Let $f(x) = \cos x$, for $0$ $\le$ $x$ $\le$ $2\pi$. The following diagram shows the graph of $f$.

There are $x$-intercepts at $x = \frac{\pi }{2},{\text{ }}\frac{{3\pi }}{2}$.

The shaded region $R$ is enclosed by the graph of $f$, the line $x = b$, where $b > \frac{{3\pi }}{2}$, and the $x$-axis. The area of $R$ is $\left( {1 - \frac{{\sqrt 3 }}{2}} \right)$. Find the value of $b$.

attempt to set up integral (accept missing or incorrect limits and missing ${\text{d}}x$)     M1

eg$\;\;\;\int_{\frac{{3\pi }}{2}}^b {\cos x{\text{d}}x,{\text{ }}\int_a^b {\cos x{\text{d}}x,{\text{ }}\int_{\frac{{3\pi }}{2}}^b {f{\text{d}}x,{\text{ }}\int {\cos x} } } }$

correct integration (accept missing or incorrect limits)     (A1)

eg$\;\;\;[\sin x]_{\frac{{3\pi }}{2}}^b,{\text{ }}\sin x$

substituting correct limits into their integrated function and subtracting (in any order)     (M1)

eg$\;\;\;\sin b - \sin \left( {\frac{{3\pi }}{2}} \right),{\text{ }}\sin \left( {\frac{{3\pi }}{2}} \right) - \sin b$

$\sin \left( {\frac{{3\pi }}{2}} \right) =  - 1\;\;\;$(seen anywhere)     (A1)

setting their result from an integrated function equal to $\left( {1 - \frac{{\sqrt 3 }}{2}} \right)$     M1

eg$\;\;\;\sin b =  - \frac{{\sqrt 3 }}{2}$

evaluating ${\sin ^{ - 1}}\left( {\frac{{\sqrt 3 }}{2}} \right) = \frac{\pi }{3}$ or ${\sin ^{ - 1}}\left( { - \frac{{\sqrt 3 }}{2}} \right) =  - \frac{\pi }{3}$     (A1)
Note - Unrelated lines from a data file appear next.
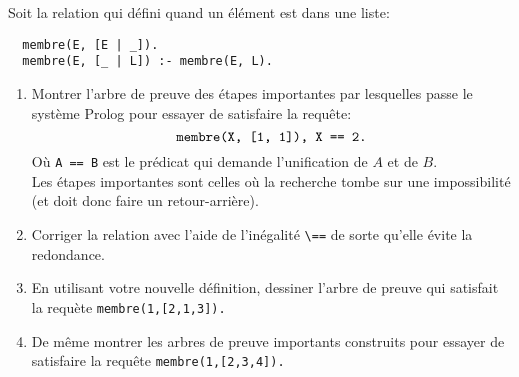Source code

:\begin{Exercise}
Soit la relation  qui défini quand un élément est dans une liste:
\begin{verbatim}
  membre(E, [E | _]).
  membre(E, [_ | L]) :- membre(E, L).
\end{verbatim}
\begin{enumerate}
\item Montrer l'arbre de preuve des étapes importantes par lesquelles passe
  le système Prolog pour essayer de satisfaire la requête:
  \begin{displaymath}
    \verb|membre(X, [1, 1]), X == 2.|
  \end{displaymath}
  Où \texttt{A == B} est le prédicat qui demande l'unification de $A$ et de
  $B$. \\
  Les étapes importantes sont celles où la recherche tombe sur une
  impossibilité (et doit donc faire un retour-arrière).%
\item Corriger la relation avec l'aide de l'inégalité \verb|\==| de sorte
  qu'elle évite la redondance.
\item En utilisant votre nouvelle définition, dessiner l'arbre de preuve
  qui satisfait la requète \verb|membre(1,[2,1,3]).|
\item De même montrer les arbres de preuve importants construits pour essayer
  de satisfaire la requête \verb|membre(1,[2,3,4]).|
\end{enumerate}
\end{Exercise}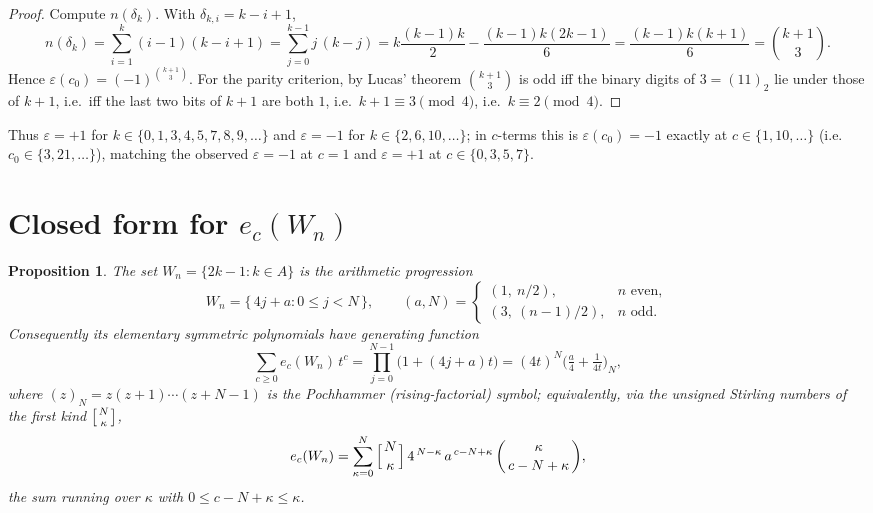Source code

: \documentclass[11pt]{article}
\newtheorem{proposition}{Proposition}
\theoremstyle{definition}
\begin{document}
\begin{proof}
Compute $n(\delta_k)$. With $\delta_{k,i}=k-i+1$,
\[
  n(\delta_k)=\sum_{i=1}^{k}(i-1)(k-i+1)
            =\sum_{j=0}^{k-1}j\,(k-j)
            =k\frac{(k-1)k}{2}-\frac{(k-1)k(2k-1)}{6}
            =\frac{(k-1)k(k+1)}{6}=\binom{k+1}{3}.
\]
Hence $\varepsilon(c_0)=(-1)^{\binom{k+1}{3}}$. For the parity criterion, by
Lucas' theorem $\binom{k+1}{3}$ is odd iff the binary digits of $3=(11)_2$ lie
under those of $k+1$, i.e.\ iff the last two bits of $k+1$ are both $1$, i.e.\
$k+1\equiv 3\pmod 4$, i.e.\ $k\equiv 2\pmod 4$.
\end{proof}

Thus $\varepsilon=+1$ for $k\in\{0,1,3,4,5,7,8,9,\dots\}$ and $\varepsilon=-1$
for $k\in\{2,6,10,\dots\}$; in $c$-terms this is $\varepsilon(c_0)=-1$ exactly at
$c\in\{1,10,\dots\}$ (i.e.\ $c_0\in\{3,21,\dots\}$), matching the observed
$\varepsilon=-1$ at $c=1$ and $\varepsilon=+1$ at $c\in\{0,3,5,7\}$.

\section{Closed form for $e_c(W_n)$}\label{sec:ec}

\begin{proposition}\label{prop:ec}
The set $W_n=\{2k-1:k\in A\}$ is the arithmetic progression
\[
  W_n=\{\,4j+a:0\le j<N\,\},\qquad
  (a,N)=\begin{cases}(1,\ n/2),&n\text{ even},\\[2pt](3,\ (n-1)/2),&n\text{ odd}.\end{cases}
\]
Consequently its elementary symmetric polynomials have generating function
\[
  \sum_{c\ge0}e_c(W_n)\,t^{c}
   =\prod_{j=0}^{N-1}\big(1+(4j+a)t\big)
   =(4t)^{N}\Big(\tfrac{a}{4}+\tfrac{1}{4t}\Big)_{N},
\]
where $(z)_N=z(z+1)\cdots(z+N-1)$ is the Pochhammer (rising-factorial) symbol;
equivalently, via the unsigned Stirling numbers of the first kind
$\big[{N\atop \kappa}\big]$,
\[
  e_c(W_n)=\sum_{\kappa=0}^{N}\Big[{N\atop \kappa}\Big]\,
            4^{\,N-\kappa}\,a^{\,c-N+\kappa}\,\binom{\kappa}{\,c-N+\kappa\,},
\]
the sum running over $\kappa$ with $0\le c-N+\kappa\le \kappa$.
\end{proposition}
\end{document}
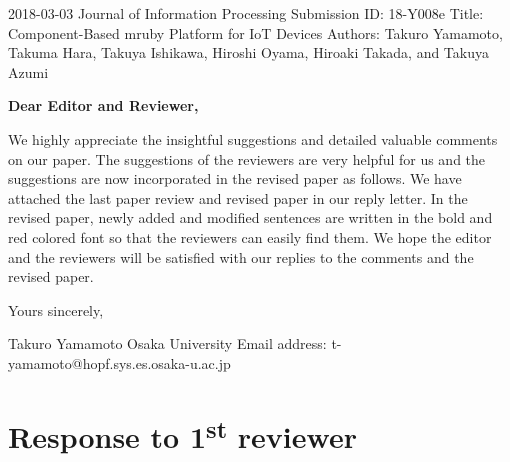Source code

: \documentclass{article}
\newcommand\st{\textsuperscript{st}\xspace}
\begin{document}
\begin{flushleft}
  2018-03-03\newline 
  Journal of Information Processing\newline
  Submission ID: 18-Y008e\newline
  Title: Component-Based mruby Platform for IoT Devices\newline
  Authors: Takuro Yamamoto, Takuma Hara, Takuya Ishikawa, Hiroshi Oyama, Hiroaki Takada, and Takuya Azumi\newline
\end{flushleft}

\textbf{Dear Editor and Reviewer,}\newline

We highly appreciate the insightful suggestions and detailed valuable comments on our paper.
The suggestions of the reviewers are very helpful for us and the suggestions are now incorporated in the revised paper as follows.
We have attached the last paper review and revised paper in our reply letter.
In the revised paper, newly added and modified sentences are written in the bold and red colored font so that the reviewers can easily find them.
We hope the editor and the reviewers will be satisfied with our replies to the comments and the revised paper.
\newline\newline

\begin{flushleft}
  Yours sincerely,\newline

  Takuro Yamamoto\newline
  Osaka University\newline
  Email address: t-yamamoto@hopf.sys.es.osaka-u.ac.jp\newline
\end{flushleft}

\clearpage

\section{Response to 1\st reviewer}
\end{document}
eg$\;\;\;b = \frac{\pi }{3},{\text{ }} - 60^\circ$

identifying correct value     (A1)

eg$\;\;\;2\pi  - \frac{\pi }{3},{\text{ }}360 - 60$

$b = \frac{{5\pi }}{3}$     A1     N3

[8 marks]

Most candidates recognised that a definite integral was required and many were able to set up a correct equation. Incorrect integration leading to $- \sin x$ was quite common and poor notation was frequently seen. Some candidates appeared to guess their value from the graph, showing little supporting work.